Supplied records Block Start

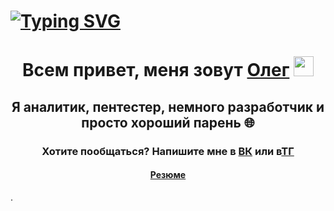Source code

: # <a href="https://git.io/typing-svg"><img src="https://readme-typing-svg.herokuapp.com?lines=My+lovely+pet-projects+😊" alt="Typing SVG" /></a>
<h1 align="center">Всем привет, меня зовут <a href="https://github.com/olegcharkov" target="_blank">Олег</a> 
<img src="https://github.com/blackcater/blackcater/raw/main/images/Hi.gif" height="32"/></h1>
<h2 align="center">Я аналитик, пентестер, немного разработчик и просто хороший парень 🌐</h2>
<h3 align="center">Хотите пообщаться? Напишите мне в <a href="https://vk.com/oleg1861">ВК</a> или в<a href="https://t.me/BelNedLux">ТГ</h3>
<h4 align="center"><a href="https://drive.google.com/file/d/1JMC0j7nuDCNhudMXlXcmHSmOgUgz2XK8/view?usp=sharing">Резюме</a></h4>.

Supplied records Block End

Copy the whole listing exactly, excluding the pictures in it.

Source code

: # <a href="https://git.io/typing-svg"><img src="https://readme-typing-svg.herokuapp.com?lines=My+lovely+pet-projects+😊" alt="Typing SVG" /></a>
<h1 align="center">Всем привет, меня зовут <a href="https://github.com/olegcharkov" target="_blank">Олег</a> 
<img src="https://github.com/blackcater/blackcater/raw/main/images/Hi.gif" height="32"/></h1>
<h2 align="center">Я аналитик, пентестер, немного разработчик и просто хороший парень 🌐</h2>
<h3 align="center">Хотите пообщаться? Напишите мне в <a href="https://vk.com/oleg1861">ВК</a> или в<a href="https://t.me/BelNedLux">ТГ</h3>
<h4 align="center"><a href="https://drive.google.com/file/d/1JMC0j7nuDCNhudMXlXcmHSmOgUgz2XK8/view?usp=sharing">Резюме</a></h4>.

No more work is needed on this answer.